_Task statement_: Exactly transcribe the line that holds "- Thích ứng linh hoạt theo hoàn cảnh" and every remaining line of the records, up to and including the final one, with nothing else.

[Source data]
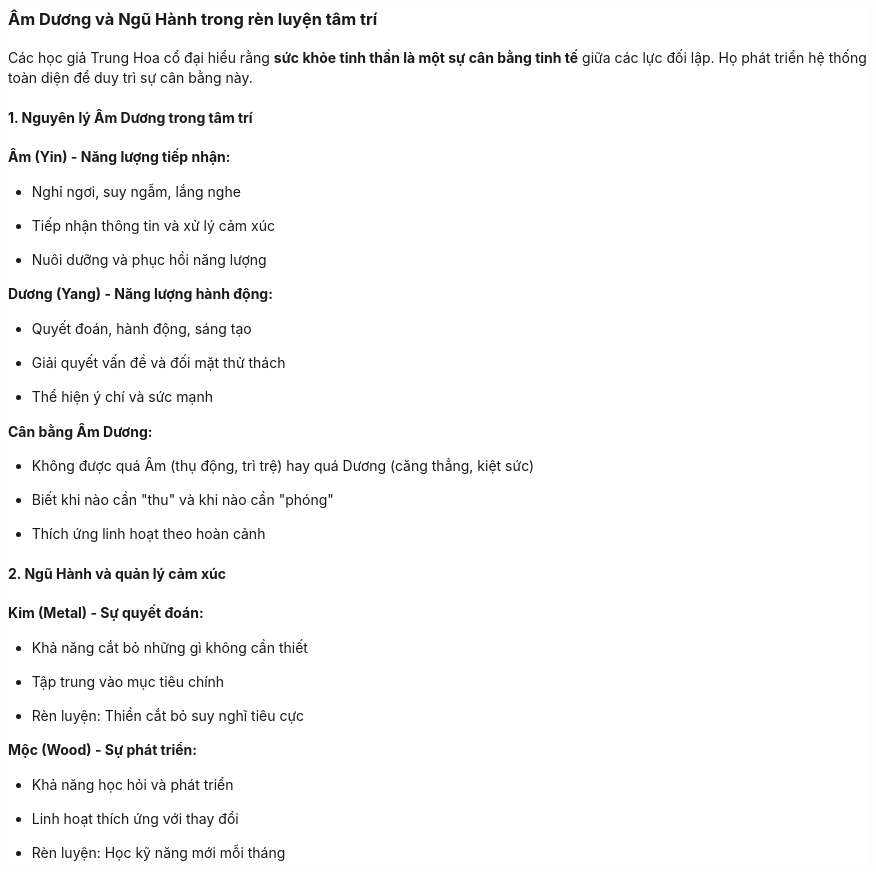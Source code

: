   

### Âm Dương và Ngũ Hành trong rèn luyện tâm trí

  

Các học giả Trung Hoa cổ đại hiểu rằng **sức khỏe tinh thần là một sự cân bằng tinh tế** giữa các lực đối lập. Họ phát triển hệ thống toàn diện để duy trì sự cân bằng này.

  

#### 1. Nguyên lý Âm Dương trong tâm trí

  

**Âm (Yin) - Năng lượng tiếp nhận:**

- Nghỉ ngơi, suy ngẫm, lắng nghe

- Tiếp nhận thông tin và xử lý cảm xúc

- Nuôi dưỡng và phục hồi năng lượng

  

**Dương (Yang) - Năng lượng hành động:**

- Quyết đoán, hành động, sáng tạo

- Giải quyết vấn đề và đối mặt thử thách

- Thể hiện ý chí và sức mạnh

  

**Cân bằng Âm Dương:**

- Không được quá Âm (thụ động, trì trệ) hay quá Dương (căng thẳng, kiệt sức)

- Biết khi nào cần "thu" và khi nào cần "phóng"

- Thích ứng linh hoạt theo hoàn cảnh

  

#### 2. Ngũ Hành và quản lý cảm xúc

  

**Kim (Metal) - Sự quyết đoán:**

- Khả năng cắt bỏ những gì không cần thiết

- Tập trung vào mục tiêu chính

- Rèn luyện: Thiền cắt bỏ suy nghĩ tiêu cực

  

**Mộc (Wood) - Sự phát triển:**

- Khả năng học hỏi và phát triển

- Linh hoạt thích ứng với thay đổi

- Rèn luyện: Học kỹ năng mới mỗi tháng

_Response box_:
- Thích ứng linh hoạt theo hoàn cảnh

  

#### 2. Ngũ Hành và quản lý cảm xúc

  

**Kim (Metal) - Sự quyết đoán:**

- Khả năng cắt bỏ những gì không cần thiết

- Tập trung vào mục tiêu chính

- Rèn luyện: Thiền cắt bỏ suy nghĩ tiêu cực

  

**Mộc (Wood) - Sự phát triển:**

- Khả năng học hỏi và phát triển

- Linh hoạt thích ứng với thay đổi

- Rèn luyện: Học kỹ năng mới mỗi tháng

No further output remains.